I love The North, especially Yorkshire. I freely admit to already having a romantic ideal of it in my head before I ever arrived due to my love of all things Bronte…but I can honestly say I have yet to be disappointed. Not only is the scenery breathtaking,(The Moors!)and the history fascinating…on the whole the people just may be the friendliest and finest I have come across. Oh, don’t get me wrong, they have of course the certain necessary percentage of cockwombles that every human settlement requires in order to function. But the rest of the population is just so damn friendly, open and kind that the arseholes end up just fading into the background. (Of course I haven’t yet been able to explore Leeds itself…so I may get out there and realize that the rest of Yorkshire is so idyllic because they ship all their knobs to Leeds.)

I’m looking forward to exploring the city, because even though it is only 24 miles away from York, the flavor and history is profoundly different. York is picturesque and quaint. Leeds is modern and industrial. It just needs to stop raining already so I can get out there!

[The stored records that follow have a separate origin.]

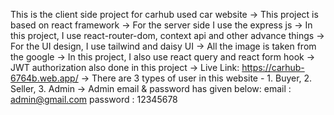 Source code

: This is the client side project for carhub used car website
    -> This project is based on react framework
    -> For the server side I use the express js
    -> In this project, I use react-router-dom, context api and other advance things
    -> For the UI design, I use tailwind and daisy UI
    -> All the image is taken from the google
    -> In this project, I also use react query and react form hook
    -> JWT authorization also done in this project
    -> Live Link: https://carhub-6764b.web.app/
    -> There are 3 types of user in this website - 1. Buyer, 2. Seller, 3. Admin
    -> Admin email & password has given below:
                    email     : admin@gmail.com
                    password  : 12345678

Last Thursday I Skyped with a Dutch couple living in Germany who had liked my profile on mindmyhouse.com…(the website I use to find my pet sits)and had emailed me to see if I was available for the month of October. After our conversation I am happy to say that on September 30th I will be heading to Deutschland for a month! I’m glad to be getting out of the UK…not because I don’t love it here, but because I don’t want to push the limits of my ‘tourist’ designation. As a US citizen you are allowed 6 months in the UK without a visa of some sort, and at the end of September I will have been here 3.5 months. (I just typed that and almost plotzed. I still sometimes can’t believe that this is truly happening) I am planning on spending Christmas in London with my daughter Hannah, so I have to scoot my butt over to the continent for a bit so the Eye of Sauron (immigration) doesn’t lock onto me. Oh, and there is also the fact that I GET TO GO TO GERMANY! My future hosts Sylvia and Ernst have very kindly been helping me plan the best way to get from London to Grossenkneten. My charge while I am there will be Motek, a large handsome white shepherd. (And, I have recently found out that they have hedgehogs in their garden. This delights me in a very childish way.)

So, there is my future sorted until November 3rd. Leeds, then back to York, then off to Germany! And after that, we shall see where the universe leads me!